I used both these burrs to grind out the seat. You may find that just one suits you better than the other. Because I have Carpal Tunnel syndrome in my wrists, I find this procedure quite difficult and a little painful, so I tend to grind out a little too much in my quest and for that reason, I prefer to solder a constructed seat into my settings, as in this setting. In this case, I might make another cone to a slightly smaller template and solder it inside. Then I would thin down the top edge of the outer cone, so that it is thin enough to rub over, but for the purpose of this tutorial, I will carry on cutting!....


Further shaping was achieved by using a medium sized, fine flat file, to take the height of the mount down until it is lower than the table but above the girdle (the "girdle" is the widest edge of the stone) so that I have enough metal to rub over. You can see here that the edge of the mount is now nice and thin from having the seat ground down. At this stage in the photo, I still have to take the height down a bit, as there is too much metal to push over.

You can see the ring is now held firmly in the Ring Clamp and I am pushing the edge over from opposite points with my pusher, bit by bit until the edge is snug against the stone all around. Only then do I push any visible lip down against the stone in a downwards push, before finally rubbing around in one direction with my burnisher....just as we did at the end for this setting. 

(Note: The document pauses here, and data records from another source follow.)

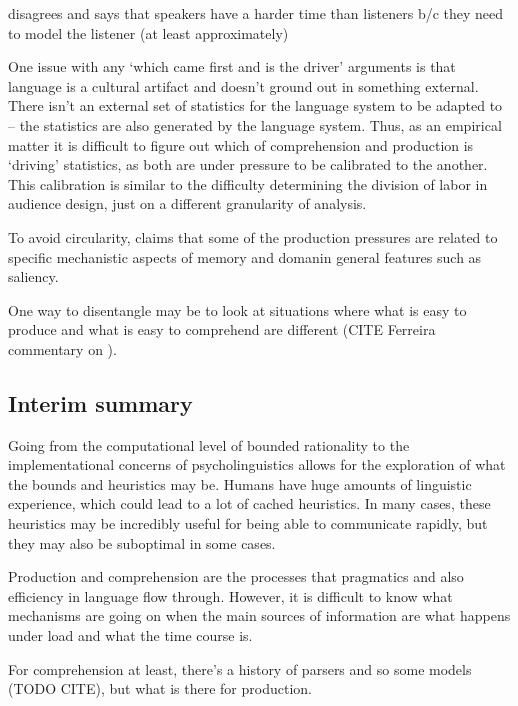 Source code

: \documentclass[]{article}
\begin{document}
\cite{heller2012} disagrees and says that speakers have a harder time than listeners b/c they need to model the listener (at least approximately) %

One issue with any `which came first and is the driver' arguments is that language is a cultural artifact and doesn't ground out in something external. There isn't an external set of statistics for the language system to be adapted to -- the statistics are also generated by the language system. Thus, as an empirical matter it is difficult to figure out which of comprehension and production is `driving' statistics, as both are under pressure to be calibrated to the another. This calibration is similar to the difficulty determining the division of labor in audience design, just on a different granularity of analysis. 

To avoid circularity, \cite{macdonald2013} claims that some of the production pressures are related to specific mechanistic aspects of memory and domanin general features such as saliency. %

One way to disentangle may be to look at situations where what is easy to produce and what is easy to comprehend are different (CITE Ferreira commentary on \cite{pickering2004}). 

\subsection{Interim summary}

Going from the computational level of bounded rationality to the implementational concerns of psycholinguistics allows for the exploration of what the bounds and heuristics may be. Humans have huge amounts of linguistic experience, which could lead to a lot of cached heuristics. In many cases, these heuristics may be incredibly useful for being able to communicate rapidly, but they may also be suboptimal in some cases. 

Production and comprehension are the processes that pragmatics and also efficiency in language flow through. However, it is difficult to know what mechanisms are going on when the main sources of information are what happens under load and what the time course is. 

For comprehension at least, there's a history of parsers and so some models (TODO CITE), but what is there for production. 

\end{document}
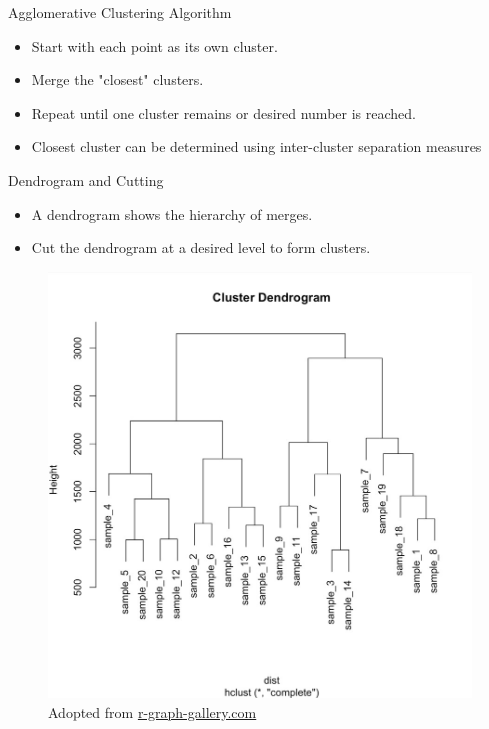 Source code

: \documentclass[serif, aspectratio=169]{beamer}
\begin{document}
\begin{frame}{Agglomerative Clustering Algorithm}
    \begin{itemize}
        \item Start with each point as its own cluster.
        \item Merge the "closest" clusters.
        \item Repeat until one cluster remains or desired number is reached.
        \item Closest cluster can be determined using inter-cluster separation measures
    \end{itemize}
\end{frame}

\begin{frame}{Dendrogram and Cutting}
    \begin{itemize}
        \item A dendrogram shows the hierarchy of merges.
        \item Cut the dendrogram at a desired level to form clusters.
    \end{itemize}
    \begin{figure}
        \centering
        \includegraphics[scale=0.30]{pic/figs/dendrogram.jpg}
        {\scriptsize Adopted from \href{https://r-graph-gallery.com/29-basic-dendrogram.html}{r-graph-gallery.com}}
       
        \label{fig:dendrogram}
    \end{figure}
\end{frame}
\end{document}
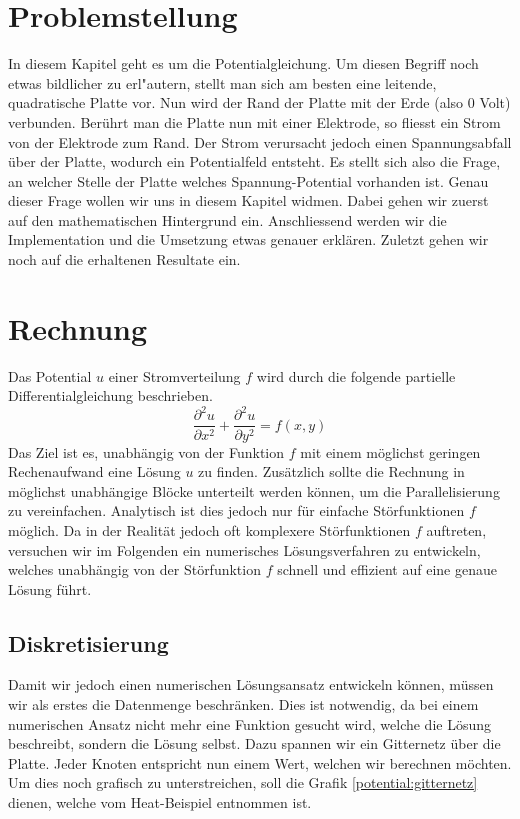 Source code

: \begin{refsection}
\section{Problemstellung}
In diesem Kapitel geht es um die Potentialgleichung. Um diesen Begriff
noch etwas bildlicher zu erl"autern, stellt man sich am besten eine
leitende, quadratische Platte vor. Nun wird der Rand der Platte mit der
Erde (also 0 Volt) verbunden. Ber\"uhrt man die Platte nun mit einer
Elektrode, so fliesst ein Strom von der Elektrode zum Rand. Der Strom
verursacht jedoch einen Spannungsabfall \"uber der Platte, wodurch
ein Potentialfeld entsteht. Es stellt sich also die Frage, an welcher
Stelle der Platte welches Spannung-Potential vorhanden ist. Genau dieser
Frage wollen wir uns in diesem Kapitel widmen. Dabei gehen wir zuerst
auf den mathematischen Hintergrund ein. Anschliessend werden wir die
Implementation und die Umsetzung etwas genauer erkl\"aren. Zuletzt gehen
wir noch auf die erhaltenen Resultate ein.

\section{Rechnung}
Das Potential $u$ einer Stromverteilung $f$ wird durch die folgende
partielle Differentialgleichung beschrieben.
\begin{equation}\label{eq:gleichung}
\dfrac{\partial^2 u}{\partial x^2}+\dfrac{\partial^2 u}{\partial y^2} =f(x,y)
\end{equation}
Das Ziel ist es, unabh\"angig von der Funktion $f$ mit einem m\"oglichst
geringen Rechenaufwand eine L\"osung $u$ zu finden. Zus\"atzlich sollte
die Rechnung in m\"oglichst unabh\"angige Bl\"ocke unterteilt werden
k\"onnen, um die Parallelisierung zu vereinfachen. Analytisch ist dies
jedoch nur f\"ur einfache St\"orfunktionen $f$ m\"oglich. Da in der
Realit\"at jedoch oft komplexere St\"orfunktionen $f$ auftreten, versuchen
wir im Folgenden ein numerisches L\"osungsverfahren zu entwickeln,
welches unabh\"angig von der St\"orfunktion $f$ schnell und effizient
auf eine genaue L\"osung f\"uhrt.


\subsection{Diskretisierung}
Damit wir jedoch einen numerischen L\"osungsansatz entwickeln k\"onnen,
m\"ussen wir als erstes die Datenmenge beschr\"anken. Dies ist notwendig,
da bei einem numerischen Ansatz nicht mehr eine Funktion gesucht wird,
welche die L\"osung beschreibt, sondern die L\"osung selbst. Dazu
spannen wir ein Gitternetz \"uber die Platte. Jeder Knoten entspricht
nun einem Wert, welchen wir berechnen m\"ochten. Um dies noch grafisch zu
unterstreichen, soll die Grafik \ref{potential:gitternetz} dienen,
welche vom Heat-Beispiel
entnommen ist. 


\end{refsection}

In case you're not sure, this gizmo above, is a ring clamp and makes holding rings while you set stones a much easier job than simply holding the ring with your hand.

So here is the mount after pushing, but before burnishing and below you can see the mount after burnishing.


Job done. Do remember that this is just one way of making this mount, there are variations. Every jeweller has a different way of doing it and has tips to share...good luck!